This morning, the New York Times published an op-ed by actress Angelina Jolie discussing her decision to get a preventative double mastectomy.
Jolie is being hailed as an inspiration for coming forward with this story, which marks an amazing turn-around for a woman who used to make out with her brother and carry vials of her then-husband’s blood around her neck.
The actress decided to take the preventative measure after genetic testing determined that she had an 87 percent risk of breast cancer and a 50 percent risk of ovarian cancer.
Now, Jolie is a movie star married to another movie star, so the decision to undergo an expensive procedure did not deter her like it will many women in the United States.
Not the mastectomy. Insurance usually covers that if the patient presents such risks. No, the expensive procedure is the initial genetic testing. And the Supreme Court might be able to do something about that in the next couple of months…

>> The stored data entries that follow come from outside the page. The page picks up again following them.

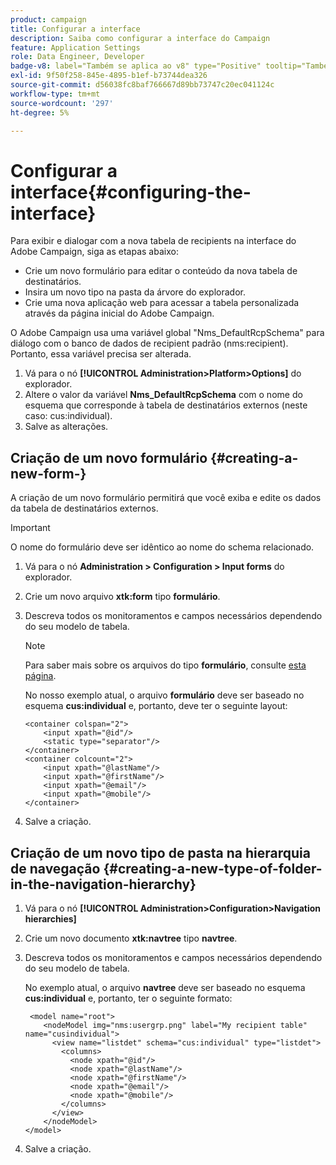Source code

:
 ```yaml
---
product: campaign
title: Configurar a interface
description: Saiba como configurar a interface do Campaign
feature: Application Settings
role: Data Engineer, Developer
badge-v8: label="Também se aplica ao v8" type="Positive" tooltip="Também se aplica ao Campaign v8"
exl-id: 9f50f258-845e-4895-b1ef-b73744dea326
source-git-commit: d56038fc8baf766667d89bb73747c20ec041124c
workflow-type: tm+mt
source-wordcount: '297'
ht-degree: 5%

---
```


# Configurar a interface{#configuring-the-interface}

Para exibir e dialogar com a nova tabela de recipients na interface do Adobe Campaign, siga as etapas abaixo:

* Crie um novo formulário para editar o conteúdo da nova tabela de destinatários.
* Insira um novo tipo na pasta da árvore do explorador.
* Crie uma nova aplicação web para acessar a tabela personalizada através da página inicial do Adobe Campaign.

O Adobe Campaign usa uma variável global &quot;Nms_DefaultRcpSchema&quot; para diálogo com o banco de dados de recipient padrão (nms:recipient). Portanto, essa variável precisa ser alterada.

1. Vá para o nó **[!UICONTROL Administration>Platform>Options]** do explorador.
1. Altere o valor da variável **Nms_DefaultRcpSchema** com o nome do esquema que corresponde à tabela de destinatários externos (neste caso: cus:individual).
1. Salve as alterações.

## Criação de um novo formulário {#creating-a-new-form-}

A criação de um novo formulário permitirá que você exiba e edite os dados da tabela de destinatários externos.

>[!IMPORTANT]
>
>O nome do formulário deve ser idêntico ao nome do schema relacionado.

1. Vá para o nó **Administration > Configuration > Input forms** do explorador.
1. Crie um novo arquivo **xtk:form** tipo **formulário**.
1. Descreva todos os monitoramentos e campos necessários dependendo do seu modelo de tabela.

   >[!NOTE]
   >
   >Para saber mais sobre os arquivos do tipo **formulário**, consulte [esta página](../../configuration/using/identifying-a-form.md).

   No nosso exemplo atual, o arquivo **formulário** deve ser baseado no esquema **cus:individual** e, portanto, deve ter o seguinte layout:

   ```
   <container colspan="2">
       <input xpath="@id"/>
       <static type="separator"/>
   </container>
   <container colcount="2">
       <input xpath="@lastName"/>
       <input xpath="@firstName"/>
       <input xpath="@email"/>
       <input xpath="@mobile"/>
   </container> 
   ```

1. Salve a criação.

## Criação de um novo tipo de pasta na hierarquia de navegação {#creating-a-new-type-of-folder-in-the-navigation-hierarchy}

1. Vá para o nó **[!UICONTROL Administration>Configuration>Navigation hierarchies]**
1. Crie um novo documento **xtk:navtree** tipo **navtree**.
1. Descreva todos os monitoramentos e campos necessários dependendo do seu modelo de tabela.

   No exemplo atual, o arquivo **navtree** deve ser baseado no esquema **cus:individual** e, portanto, ter o seguinte formato:

   ```
    <model name="root">
       <nodeModel img="nms:usergrp.png" label="My recipient table" name="cusindividual">
         <view name="listdet" schema="cus:individual" type="listdet">
           <columns>
             <node xpath="@id"/>
             <node xpath="@lastName"/>
             <node xpath="@firstName"/>
             <node xpath="@email"/>
             <node xpath="@mobile"/>
           </columns>
         </view>
       </nodeModel>
   </model>
   ```

1. Salve a criação.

The genetic testing that caught Jolie’s cancer risk involved extracting the BRCA1 gene. BRCA1, along with BRCA2, can be tested by a process created by a company called Myriad Genetics. Along with creating the process, Myriad scored a patent on the test. As you’d expect the price of the test is inflated by the government-authorized monopoly that is a patent. What many may not know is that patented genetic testing is often excluded from health insurance coverage because of this high cost:
Most women who want testing must pay its price — $3,340 for the breast cancer analysis and $700 for an additional test, called BART, which picks up a genetic link in about 10% of women who test negative the first time. Myriad officials say about 95% of its patients receive insurance coverage, often without co-payments, so most patients pay only about $100.
Myriad’s claim that most patients pay very little is belied by both the persistently high number of uninsured women in America and the fact that the oft-villified Affordable Care Act is pretty much the only thing allowing Myriad to use the word “most.” Among the myriad (ha!) requirements of the Affordable Care Act, one made insurance companies cover testing for the BRCA1 and BRCA2 genes.

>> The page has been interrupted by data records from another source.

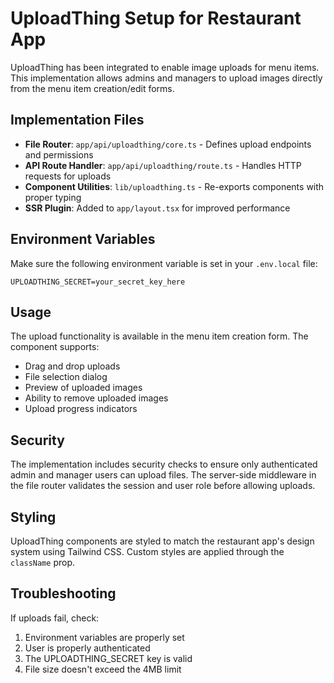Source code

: # UploadThing Setup for Restaurant App

UploadThing has been integrated to enable image uploads for menu items. This implementation allows admins and managers to upload images directly from the menu item creation/edit forms.

## Implementation Files

- **File Router**: `app/api/uploadthing/core.ts` - Defines upload endpoints and permissions
- **API Route Handler**: `app/api/uploadthing/route.ts` - Handles HTTP requests for uploads
- **Component Utilities**: `lib/uploadthing.ts` - Re-exports components with proper typing
- **SSR Plugin**: Added to `app/layout.tsx` for improved performance

## Environment Variables

Make sure the following environment variable is set in your `.env.local` file:

```
UPLOADTHING_SECRET=your_secret_key_here
```

## Usage

The upload functionality is available in the menu item creation form. The component supports:

- Drag and drop uploads
- File selection dialog
- Preview of uploaded images
- Ability to remove uploaded images
- Upload progress indicators

## Security

The implementation includes security checks to ensure only authenticated admin and manager users can upload files. The server-side middleware in the file router validates the session and user role before allowing uploads.

## Styling

UploadThing components are styled to match the restaurant app's design system using Tailwind CSS. Custom styles are applied through the `className` prop.

## Troubleshooting

If uploads fail, check:
1. Environment variables are properly set
2. User is properly authenticated 
3. The UPLOADTHING_SECRET key is valid
4. File size doesn't exceed the 4MB limit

But there’s a catch, because of course there’s a catch. A number of health plans were “grandfathered” by the Affordable Care Act and still don’t need to provide coverage.
Grandfathered insurance plans are those that existed on or before March, 23, 2010, the date the Affordable Care Act was enacted. In 2012, only about half of Americans who received health insurance from their employers were enrolled in grandfathered insurance plans, Myriad Genetics said.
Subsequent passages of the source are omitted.